WORK TASK:
Quote the entries below from the line with "shows area under" through the line with "sets the title", both ends included, and only those lines.

INPUT RECORDS:
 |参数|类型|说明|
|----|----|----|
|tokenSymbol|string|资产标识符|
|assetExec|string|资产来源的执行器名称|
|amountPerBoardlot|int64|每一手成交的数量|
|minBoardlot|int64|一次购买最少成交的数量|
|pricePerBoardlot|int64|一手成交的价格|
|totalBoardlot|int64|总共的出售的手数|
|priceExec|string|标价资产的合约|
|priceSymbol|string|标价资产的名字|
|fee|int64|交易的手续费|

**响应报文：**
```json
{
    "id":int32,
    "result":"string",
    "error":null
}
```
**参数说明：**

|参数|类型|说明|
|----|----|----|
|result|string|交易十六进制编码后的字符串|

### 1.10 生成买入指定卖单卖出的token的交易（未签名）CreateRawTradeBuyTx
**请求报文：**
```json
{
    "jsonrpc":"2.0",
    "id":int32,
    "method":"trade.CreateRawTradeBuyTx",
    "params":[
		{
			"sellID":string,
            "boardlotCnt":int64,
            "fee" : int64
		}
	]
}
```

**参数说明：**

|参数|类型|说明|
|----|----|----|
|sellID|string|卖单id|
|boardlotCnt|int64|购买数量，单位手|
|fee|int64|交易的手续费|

* * *

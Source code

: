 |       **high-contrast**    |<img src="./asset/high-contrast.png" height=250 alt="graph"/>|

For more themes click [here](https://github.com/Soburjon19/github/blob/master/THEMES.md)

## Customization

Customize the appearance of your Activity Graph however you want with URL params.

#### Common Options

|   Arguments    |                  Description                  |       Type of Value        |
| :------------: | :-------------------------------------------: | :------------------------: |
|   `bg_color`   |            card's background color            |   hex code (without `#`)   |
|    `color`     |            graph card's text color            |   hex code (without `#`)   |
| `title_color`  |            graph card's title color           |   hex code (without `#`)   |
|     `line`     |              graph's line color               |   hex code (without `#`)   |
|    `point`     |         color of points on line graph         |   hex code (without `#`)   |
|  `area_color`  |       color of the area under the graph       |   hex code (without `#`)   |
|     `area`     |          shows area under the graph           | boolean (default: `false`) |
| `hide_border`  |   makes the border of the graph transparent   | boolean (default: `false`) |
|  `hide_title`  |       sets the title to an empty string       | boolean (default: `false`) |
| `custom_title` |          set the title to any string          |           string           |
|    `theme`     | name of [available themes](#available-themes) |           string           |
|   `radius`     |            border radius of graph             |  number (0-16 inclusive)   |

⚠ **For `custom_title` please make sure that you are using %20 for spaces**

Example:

REPLY TO THE EXERCISE:
|     `area`     |          shows area under the graph           | boolean (default: `false`) |
| `hide_border`  |   makes the border of the graph transparent   | boolean (default: `false`) |
|  `hide_title`  |       sets the title to an empty string       | boolean (default: `false`) |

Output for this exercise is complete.